The difference is actually quite monumental - I don't normally bother writing reviews on gear purchases, but feel here that I might be helping out some fellow fiddle players by putting forth what I've noticed. (I ordered the one without the hump - why you'd want a hump is beyond me, but hey, like the other reviewer said; 'to each his own'.)
Ok - so here it is:
The Left Arm: As you might envision; a center mounted rest shifts the violin further out towards the left shoulder - sounds kind of intimidating right? BUT, that pivots the neck more towards the center of your body. You have to torque your left elbow and wrist a bit more, but the huge payoff is that it aligns your fingers much, much better on the strings. Position shifts become substantially easier, and accurately intonated double stops become a breeze. Also noteworthy to me is how much easier it becomes to get a fluid and vocal vibrato, especially on the 'D' and 'G' strings - it makes your left hand feel like it's had shackles removed.
The Right Arm: Moving the bowing area more towards the right side of the body allows you to keep your left arm closer to your body - you don't have to extend your arm nearly as much to access the tip of the bow, which is, as we all know, where all the delicate stuff happens.
This also reduces stress on the neck and shoulder muscles, as the arm naturally falls in a much more relaxed position. The way I have my rig set up, when bowing on the 'E' string, the right hand travels in nearly a vertical path, from the chest to the waist. It increases the bow control noticeably. If you have fully developed bow technique, and I do, this will make it even better.
The Head And Neck: One of the many banes of violin playing is the way you have to tilt your head, and lock your neck up, to one degree or another. Yes; ideally you should clamp down on the instrument as little as possible, and try and not put stress into the neck and jaw muscles, but easier said than done - I learned the hard way. This solves that problem in a couple of ways. First, this particular rest has quite a bit of height - I had to actually bring the shoulder rest substantially down in height.
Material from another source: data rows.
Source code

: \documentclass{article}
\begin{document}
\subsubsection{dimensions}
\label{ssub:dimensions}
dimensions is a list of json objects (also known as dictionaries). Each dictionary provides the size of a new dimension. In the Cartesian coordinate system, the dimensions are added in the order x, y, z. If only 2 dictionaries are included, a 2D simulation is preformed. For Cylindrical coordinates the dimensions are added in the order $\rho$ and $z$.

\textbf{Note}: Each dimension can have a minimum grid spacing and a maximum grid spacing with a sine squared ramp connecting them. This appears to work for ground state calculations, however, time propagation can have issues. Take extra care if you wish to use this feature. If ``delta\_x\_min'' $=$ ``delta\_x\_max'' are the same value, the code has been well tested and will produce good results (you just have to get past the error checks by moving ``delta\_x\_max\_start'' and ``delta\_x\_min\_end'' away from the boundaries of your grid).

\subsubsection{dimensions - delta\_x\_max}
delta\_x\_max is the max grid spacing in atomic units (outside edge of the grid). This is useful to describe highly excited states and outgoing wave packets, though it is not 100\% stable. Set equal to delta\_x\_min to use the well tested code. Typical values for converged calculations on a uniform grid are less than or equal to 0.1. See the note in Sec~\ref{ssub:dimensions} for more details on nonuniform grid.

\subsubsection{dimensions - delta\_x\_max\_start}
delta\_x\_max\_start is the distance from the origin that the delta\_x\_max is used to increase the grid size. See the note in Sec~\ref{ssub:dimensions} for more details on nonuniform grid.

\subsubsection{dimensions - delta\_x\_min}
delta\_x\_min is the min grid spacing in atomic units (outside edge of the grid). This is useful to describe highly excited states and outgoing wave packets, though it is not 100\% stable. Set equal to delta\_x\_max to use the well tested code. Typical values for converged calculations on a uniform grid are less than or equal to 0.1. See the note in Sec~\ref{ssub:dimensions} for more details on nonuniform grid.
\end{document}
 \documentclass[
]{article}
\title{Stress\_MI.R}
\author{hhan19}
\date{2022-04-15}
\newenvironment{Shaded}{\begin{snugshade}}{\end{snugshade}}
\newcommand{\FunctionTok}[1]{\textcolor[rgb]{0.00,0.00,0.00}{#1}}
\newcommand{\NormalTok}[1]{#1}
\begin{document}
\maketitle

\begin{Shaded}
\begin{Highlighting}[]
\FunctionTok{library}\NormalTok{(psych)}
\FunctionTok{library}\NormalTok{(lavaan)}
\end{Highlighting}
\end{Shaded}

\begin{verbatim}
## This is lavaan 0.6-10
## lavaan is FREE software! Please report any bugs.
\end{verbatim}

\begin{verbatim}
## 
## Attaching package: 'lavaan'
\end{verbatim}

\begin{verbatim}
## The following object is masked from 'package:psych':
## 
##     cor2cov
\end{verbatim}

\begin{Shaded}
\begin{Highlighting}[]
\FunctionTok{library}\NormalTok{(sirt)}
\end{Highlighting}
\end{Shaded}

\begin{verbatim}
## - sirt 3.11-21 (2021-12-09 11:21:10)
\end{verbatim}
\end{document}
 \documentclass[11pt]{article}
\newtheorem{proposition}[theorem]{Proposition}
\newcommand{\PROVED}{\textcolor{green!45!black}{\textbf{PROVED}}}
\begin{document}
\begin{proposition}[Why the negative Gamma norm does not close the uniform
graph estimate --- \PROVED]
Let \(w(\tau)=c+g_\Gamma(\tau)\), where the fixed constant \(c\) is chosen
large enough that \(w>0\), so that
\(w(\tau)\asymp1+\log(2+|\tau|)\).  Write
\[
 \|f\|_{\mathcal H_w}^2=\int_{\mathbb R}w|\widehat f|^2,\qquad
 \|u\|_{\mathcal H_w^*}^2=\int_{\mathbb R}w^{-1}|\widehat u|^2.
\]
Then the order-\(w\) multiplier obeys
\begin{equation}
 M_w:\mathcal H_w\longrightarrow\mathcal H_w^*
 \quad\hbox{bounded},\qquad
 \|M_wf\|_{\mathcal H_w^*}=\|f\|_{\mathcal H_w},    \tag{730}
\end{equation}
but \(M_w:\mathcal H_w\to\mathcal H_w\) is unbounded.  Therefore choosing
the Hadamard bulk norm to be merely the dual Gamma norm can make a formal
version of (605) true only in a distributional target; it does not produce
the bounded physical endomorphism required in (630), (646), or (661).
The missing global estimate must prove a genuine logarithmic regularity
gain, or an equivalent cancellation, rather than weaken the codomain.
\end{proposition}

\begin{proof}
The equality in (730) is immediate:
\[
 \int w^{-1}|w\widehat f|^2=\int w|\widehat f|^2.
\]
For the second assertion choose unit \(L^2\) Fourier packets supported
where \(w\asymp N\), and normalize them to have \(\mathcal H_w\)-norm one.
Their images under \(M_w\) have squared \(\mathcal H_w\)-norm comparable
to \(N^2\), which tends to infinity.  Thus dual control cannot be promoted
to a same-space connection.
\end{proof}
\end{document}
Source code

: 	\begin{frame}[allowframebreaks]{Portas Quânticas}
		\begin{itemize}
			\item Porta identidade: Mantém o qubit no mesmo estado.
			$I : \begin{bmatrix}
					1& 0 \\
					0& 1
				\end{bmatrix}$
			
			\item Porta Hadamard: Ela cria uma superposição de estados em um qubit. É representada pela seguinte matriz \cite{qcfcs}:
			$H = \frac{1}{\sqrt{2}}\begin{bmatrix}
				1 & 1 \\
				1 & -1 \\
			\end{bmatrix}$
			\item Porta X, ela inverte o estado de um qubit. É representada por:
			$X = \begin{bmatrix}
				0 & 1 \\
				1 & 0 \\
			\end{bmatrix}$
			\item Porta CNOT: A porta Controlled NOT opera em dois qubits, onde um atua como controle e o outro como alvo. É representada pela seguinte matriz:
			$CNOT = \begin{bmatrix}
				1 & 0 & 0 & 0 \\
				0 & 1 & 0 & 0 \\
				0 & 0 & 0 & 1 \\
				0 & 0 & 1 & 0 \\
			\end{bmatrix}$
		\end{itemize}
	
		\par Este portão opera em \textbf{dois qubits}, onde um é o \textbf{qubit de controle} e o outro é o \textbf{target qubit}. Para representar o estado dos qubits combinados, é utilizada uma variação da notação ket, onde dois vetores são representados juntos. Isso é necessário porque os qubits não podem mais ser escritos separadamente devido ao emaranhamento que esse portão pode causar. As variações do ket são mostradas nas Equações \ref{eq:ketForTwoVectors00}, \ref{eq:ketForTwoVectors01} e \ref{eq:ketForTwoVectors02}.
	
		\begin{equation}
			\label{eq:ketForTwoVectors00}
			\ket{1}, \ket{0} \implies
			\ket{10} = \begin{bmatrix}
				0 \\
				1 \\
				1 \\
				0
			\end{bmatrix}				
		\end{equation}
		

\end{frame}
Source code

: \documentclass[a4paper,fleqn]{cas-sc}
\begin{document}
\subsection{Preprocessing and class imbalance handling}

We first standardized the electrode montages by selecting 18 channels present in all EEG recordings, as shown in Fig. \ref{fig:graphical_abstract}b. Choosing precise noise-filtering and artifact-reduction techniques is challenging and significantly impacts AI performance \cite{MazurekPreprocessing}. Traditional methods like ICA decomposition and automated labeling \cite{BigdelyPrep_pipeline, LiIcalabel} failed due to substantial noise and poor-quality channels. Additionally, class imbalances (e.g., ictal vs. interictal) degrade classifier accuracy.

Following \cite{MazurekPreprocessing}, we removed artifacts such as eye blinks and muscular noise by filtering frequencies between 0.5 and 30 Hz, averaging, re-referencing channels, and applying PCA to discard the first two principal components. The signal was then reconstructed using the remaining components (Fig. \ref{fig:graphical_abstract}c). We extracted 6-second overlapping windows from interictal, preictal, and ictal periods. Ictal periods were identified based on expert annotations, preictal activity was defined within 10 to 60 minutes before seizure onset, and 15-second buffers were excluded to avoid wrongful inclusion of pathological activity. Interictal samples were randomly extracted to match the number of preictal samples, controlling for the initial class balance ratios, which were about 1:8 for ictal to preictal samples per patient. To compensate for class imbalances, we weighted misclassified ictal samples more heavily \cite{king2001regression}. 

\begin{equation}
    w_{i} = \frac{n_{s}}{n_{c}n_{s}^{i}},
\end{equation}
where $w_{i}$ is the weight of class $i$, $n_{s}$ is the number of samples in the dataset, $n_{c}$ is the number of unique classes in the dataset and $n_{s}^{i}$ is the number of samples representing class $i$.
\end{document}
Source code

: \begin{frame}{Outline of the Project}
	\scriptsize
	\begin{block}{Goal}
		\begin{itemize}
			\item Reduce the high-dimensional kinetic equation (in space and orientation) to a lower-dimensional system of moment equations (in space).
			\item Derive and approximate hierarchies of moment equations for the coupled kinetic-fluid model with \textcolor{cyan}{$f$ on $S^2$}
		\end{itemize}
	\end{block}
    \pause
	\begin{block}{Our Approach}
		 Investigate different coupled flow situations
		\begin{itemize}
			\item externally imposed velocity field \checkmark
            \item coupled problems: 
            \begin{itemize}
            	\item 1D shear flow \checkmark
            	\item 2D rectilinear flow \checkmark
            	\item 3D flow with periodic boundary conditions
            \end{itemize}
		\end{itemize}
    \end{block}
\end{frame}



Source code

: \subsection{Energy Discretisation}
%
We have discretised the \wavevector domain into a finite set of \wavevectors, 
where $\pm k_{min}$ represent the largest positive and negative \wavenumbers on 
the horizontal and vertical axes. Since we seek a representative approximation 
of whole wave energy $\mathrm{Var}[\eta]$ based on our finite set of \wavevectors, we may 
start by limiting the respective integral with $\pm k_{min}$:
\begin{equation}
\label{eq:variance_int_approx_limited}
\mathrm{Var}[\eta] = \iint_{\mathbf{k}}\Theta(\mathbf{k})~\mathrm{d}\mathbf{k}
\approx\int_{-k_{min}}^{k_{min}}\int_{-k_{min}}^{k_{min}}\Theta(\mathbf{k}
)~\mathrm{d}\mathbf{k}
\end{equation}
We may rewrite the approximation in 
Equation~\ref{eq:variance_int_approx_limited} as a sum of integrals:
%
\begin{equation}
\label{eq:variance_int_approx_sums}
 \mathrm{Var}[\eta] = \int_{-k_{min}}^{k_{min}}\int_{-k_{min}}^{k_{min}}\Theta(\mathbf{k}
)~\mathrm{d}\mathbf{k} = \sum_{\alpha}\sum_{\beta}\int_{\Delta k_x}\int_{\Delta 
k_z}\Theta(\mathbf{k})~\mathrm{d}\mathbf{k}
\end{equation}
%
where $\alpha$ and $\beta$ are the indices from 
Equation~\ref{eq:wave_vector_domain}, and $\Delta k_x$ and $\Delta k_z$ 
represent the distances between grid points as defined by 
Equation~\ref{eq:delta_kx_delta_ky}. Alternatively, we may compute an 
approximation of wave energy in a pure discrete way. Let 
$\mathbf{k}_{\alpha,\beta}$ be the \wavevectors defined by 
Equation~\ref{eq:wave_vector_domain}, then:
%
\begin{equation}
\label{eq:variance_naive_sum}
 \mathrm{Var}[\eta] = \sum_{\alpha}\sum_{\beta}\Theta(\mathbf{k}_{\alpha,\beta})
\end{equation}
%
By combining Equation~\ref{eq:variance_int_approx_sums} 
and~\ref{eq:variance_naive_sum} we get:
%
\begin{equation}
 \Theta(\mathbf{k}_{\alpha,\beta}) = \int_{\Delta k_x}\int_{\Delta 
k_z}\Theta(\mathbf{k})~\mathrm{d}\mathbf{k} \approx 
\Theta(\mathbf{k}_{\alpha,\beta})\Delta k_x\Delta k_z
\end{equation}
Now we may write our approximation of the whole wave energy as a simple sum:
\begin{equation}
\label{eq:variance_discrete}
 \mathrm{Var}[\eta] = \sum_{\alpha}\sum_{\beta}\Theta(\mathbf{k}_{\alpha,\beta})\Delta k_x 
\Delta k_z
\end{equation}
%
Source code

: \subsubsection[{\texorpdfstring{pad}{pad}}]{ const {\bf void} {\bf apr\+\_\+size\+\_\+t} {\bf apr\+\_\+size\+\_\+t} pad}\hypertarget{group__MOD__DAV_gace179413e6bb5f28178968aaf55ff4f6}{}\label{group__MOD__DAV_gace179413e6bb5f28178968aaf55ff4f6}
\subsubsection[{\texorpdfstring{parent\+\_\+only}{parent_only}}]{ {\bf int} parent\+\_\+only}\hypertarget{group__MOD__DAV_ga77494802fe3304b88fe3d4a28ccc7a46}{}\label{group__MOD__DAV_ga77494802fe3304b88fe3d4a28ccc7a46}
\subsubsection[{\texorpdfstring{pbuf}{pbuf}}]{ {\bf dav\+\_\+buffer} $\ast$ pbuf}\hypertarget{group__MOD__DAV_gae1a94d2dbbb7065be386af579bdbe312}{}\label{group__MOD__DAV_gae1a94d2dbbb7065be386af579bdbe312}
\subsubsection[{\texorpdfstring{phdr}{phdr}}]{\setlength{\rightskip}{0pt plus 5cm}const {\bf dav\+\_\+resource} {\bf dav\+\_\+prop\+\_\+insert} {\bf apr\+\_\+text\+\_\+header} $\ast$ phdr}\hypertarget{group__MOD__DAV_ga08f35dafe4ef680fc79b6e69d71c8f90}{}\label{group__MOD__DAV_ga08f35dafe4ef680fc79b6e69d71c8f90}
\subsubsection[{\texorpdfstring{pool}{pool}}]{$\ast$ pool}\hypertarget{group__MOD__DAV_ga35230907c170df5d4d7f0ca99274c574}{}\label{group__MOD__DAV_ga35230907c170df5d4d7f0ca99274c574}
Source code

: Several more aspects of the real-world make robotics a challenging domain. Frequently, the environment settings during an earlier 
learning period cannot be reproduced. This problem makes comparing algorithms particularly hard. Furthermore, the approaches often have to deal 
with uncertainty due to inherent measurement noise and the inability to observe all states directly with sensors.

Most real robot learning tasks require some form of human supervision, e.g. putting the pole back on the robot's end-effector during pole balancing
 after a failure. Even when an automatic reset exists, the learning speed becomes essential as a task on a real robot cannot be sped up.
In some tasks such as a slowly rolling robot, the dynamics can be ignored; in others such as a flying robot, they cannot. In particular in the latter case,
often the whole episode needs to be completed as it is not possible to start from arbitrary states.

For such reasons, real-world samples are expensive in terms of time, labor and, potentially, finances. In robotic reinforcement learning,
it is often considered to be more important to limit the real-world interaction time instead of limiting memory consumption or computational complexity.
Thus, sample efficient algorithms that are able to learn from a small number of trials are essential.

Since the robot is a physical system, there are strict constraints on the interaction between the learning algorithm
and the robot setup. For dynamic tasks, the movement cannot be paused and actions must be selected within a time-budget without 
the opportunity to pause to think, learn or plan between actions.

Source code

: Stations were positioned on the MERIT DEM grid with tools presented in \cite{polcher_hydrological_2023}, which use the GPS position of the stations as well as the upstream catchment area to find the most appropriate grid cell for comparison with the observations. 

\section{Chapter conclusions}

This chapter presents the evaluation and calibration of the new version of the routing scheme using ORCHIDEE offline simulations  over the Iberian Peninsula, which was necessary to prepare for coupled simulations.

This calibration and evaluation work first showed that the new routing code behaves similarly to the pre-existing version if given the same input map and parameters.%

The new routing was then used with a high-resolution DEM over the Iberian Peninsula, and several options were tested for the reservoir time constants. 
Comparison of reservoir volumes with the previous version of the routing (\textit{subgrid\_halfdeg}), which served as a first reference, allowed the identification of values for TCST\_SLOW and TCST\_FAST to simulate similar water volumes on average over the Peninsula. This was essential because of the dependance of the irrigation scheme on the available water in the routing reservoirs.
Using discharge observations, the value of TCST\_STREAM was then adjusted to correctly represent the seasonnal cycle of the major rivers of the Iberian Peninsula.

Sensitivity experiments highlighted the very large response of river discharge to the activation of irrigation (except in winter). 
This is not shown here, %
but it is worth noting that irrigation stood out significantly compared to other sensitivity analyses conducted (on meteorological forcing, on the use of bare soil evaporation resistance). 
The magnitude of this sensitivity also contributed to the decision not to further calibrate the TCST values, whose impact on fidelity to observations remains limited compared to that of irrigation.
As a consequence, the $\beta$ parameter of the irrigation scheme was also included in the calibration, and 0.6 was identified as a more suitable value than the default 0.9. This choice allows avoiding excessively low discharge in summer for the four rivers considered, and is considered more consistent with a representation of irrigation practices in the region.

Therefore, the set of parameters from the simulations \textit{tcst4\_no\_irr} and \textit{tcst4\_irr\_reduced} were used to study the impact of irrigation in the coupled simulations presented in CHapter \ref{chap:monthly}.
With some adjustment, the violin will sit equidistant between your chin and collar bone, your neck will be close to vertical, head pretty much straight forward. Next to no pressure is needed to keep the instrument in place, and your eyes sight directly down the fingerboard, which helps with visualizing your fingerings in a refreshing and useful way. I had planned on making trying a new shoulder pad part of my quest, but, now that I've found the 'sweet spot', the old Kuhn finally feels like it's sitting right where it should be; the curves now feel oh-so-comfy. I find the carve of the chin rest molds perfectly to my chin, and, for the first time in my career, I can play with next to no tension and much less fatigue....I guess Joshua Bell DOES know a thing or two - I mean that's a pretty fundamental change to make for an artist of that caliber! (I heard him say in an interview he gets ALLOT of massages.)
When I first received it I tried switching the two rests, and observing my form in the mirror - once you (quickly) get used to the different feel, you realize just how much more ergonomic everything is with the center mounted rest.
We string players are generally creatures of both what was hammered into us as students, and habits we've developed and maintained as performers. Rare to find something that makes this much difference, and I felt I wanted to share it in this verbose, but hopefully helpful review!

Just the thing!

I have been using side mounted chin rests for years and years. But I always held near the middle so they do not do much good. I started looking at pictures and videos of other players and many seemed to do the same thing. This chinrest seems like it is just the thing. I rounded the back edge a little bit with sand paper and it fits and feels great. I am not sure what the model with the hump is for, but to each his own. They are cheap enough that you can sand or file on them some until they are just right. They end up looking just right on my antiqued instrument to boot.